Digital Dummies

Social Media—it’s the new way of how to reach your audience. I can’t count how many times an influencer showed up at market, asked me for free stuff so they could help me grow my business using their big audience. And now with AI taking over the algorithms I’m targeted for all things farming and farmers market when it comes to sponsored advertising. So when this ad kept popping up in my feed telling me that the farmers market could be killing my future I had to investigate.

There he was, some millennial bearded BBQ bro trying to tell me that going to a farmers market was a waste of time. He went on to explain how farmers markets were a great way to “fellowship with other farmers and unload extra inventory, but they’re not designed to take your midsize farm from surviving to thriving…”  He used the typical fear-mongering buzzwords in bold--predictable sales and financial security. If I bought his services as a digital marketing agency he’d offer me “the ability to tap into an endless supply of customer, every day, without hitching up trailers, emptying freezers, setting up tents, and waiting for strangers.” [note: he obviously didn’t check his sales copy for grammatical errors]

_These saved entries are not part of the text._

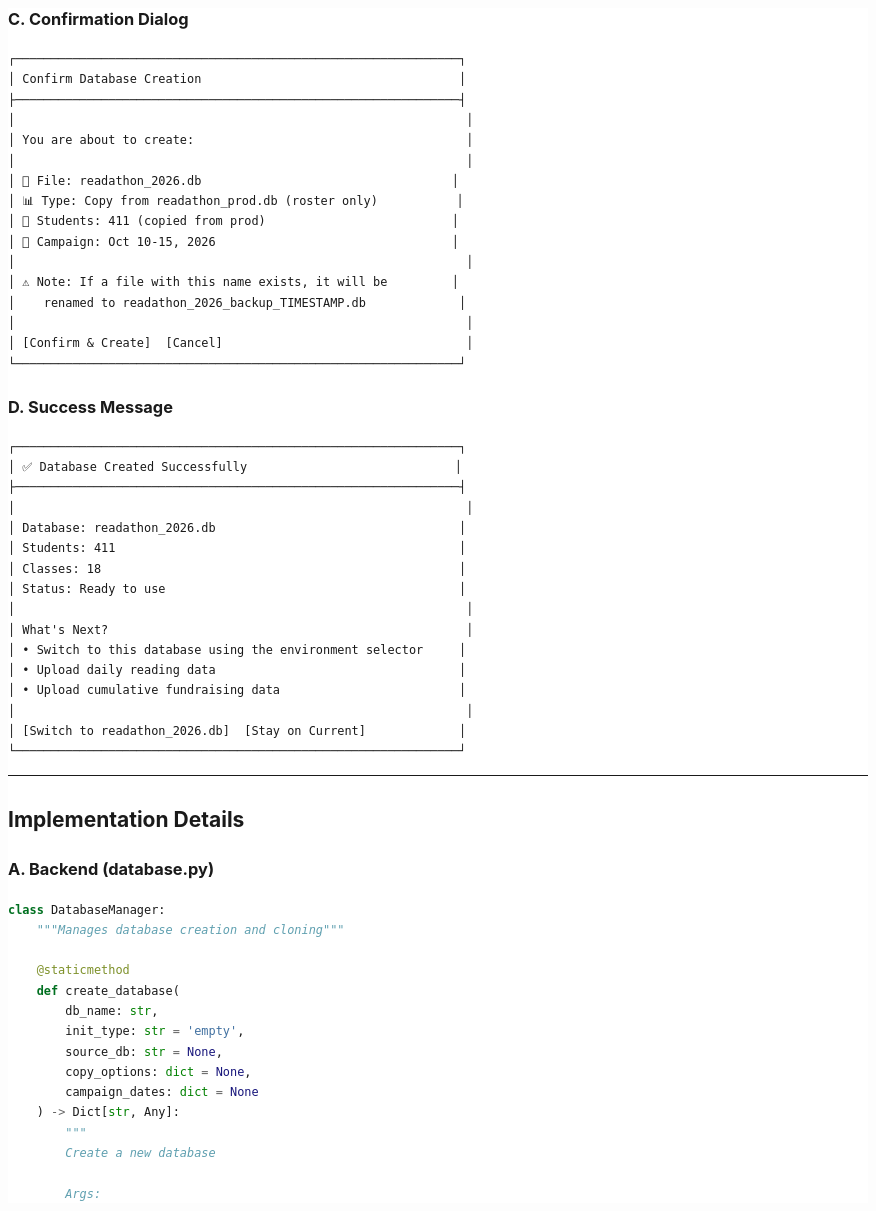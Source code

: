 ### C. Confirmation Dialog

```
┌──────────────────────────────────────────────────────────────┐
│ Confirm Database Creation                                    │
├──────────────────────────────────────────────────────────────┤
│                                                               │
│ You are about to create:                                      │
│                                                               │
│ 📁 File: readathon_2026.db                                   │
│ 📊 Type: Copy from readathon_prod.db (roster only)           │
│ 👥 Students: 411 (copied from prod)                          │
│ 📅 Campaign: Oct 10-15, 2026                                 │
│                                                               │
│ ⚠️ Note: If a file with this name exists, it will be         │
│    renamed to readathon_2026_backup_TIMESTAMP.db             │
│                                                               │
│ [Confirm & Create]  [Cancel]                                  │
└──────────────────────────────────────────────────────────────┘
```

### D. Success Message

```
┌──────────────────────────────────────────────────────────────┐
│ ✅ Database Created Successfully                             │
├──────────────────────────────────────────────────────────────┤
│                                                               │
│ Database: readathon_2026.db                                  │
│ Students: 411                                                │
│ Classes: 18                                                  │
│ Status: Ready to use                                         │
│                                                               │
│ What's Next?                                                  │
│ • Switch to this database using the environment selector     │
│ • Upload daily reading data                                  │
│ • Upload cumulative fundraising data                         │
│                                                               │
│ [Switch to readathon_2026.db]  [Stay on Current]             │
└──────────────────────────────────────────────────────────────┘
```

---

## Implementation Details

### A. Backend (database.py)

```python
class DatabaseManager:
    """Manages database creation and cloning"""

    @staticmethod
    def create_database(
        db_name: str,
        init_type: str = 'empty',
        source_db: str = None,
        copy_options: dict = None,
        campaign_dates: dict = None
    ) -> Dict[str, Any]:
        """
        Create a new database

        Args:
```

Well, I couldn’t keep my fingers off the keyboard and told him exactly what I thought of his Instagram post. He came back telling me how he was going to use my comment as an educational opportunity for his audience and then proceeded to publicly trash talk my reply because he obviously knew more than I did. Fortunately, these types of hucksters don’t ruffle my feathers to much because I know I’ll still be at the farmers market long after his shtick has passed. I hold fast to Samuel Clemen’s sage advice not to argue with idiots because they will drag you down to their level and beat you with experience.

World politics and elections don’t scare me, but people who want the latest generation of farmers to buy in to digital marketing schemes do. I base this on my experience in agriculture that spans twice the age of Mr. Know-it-all.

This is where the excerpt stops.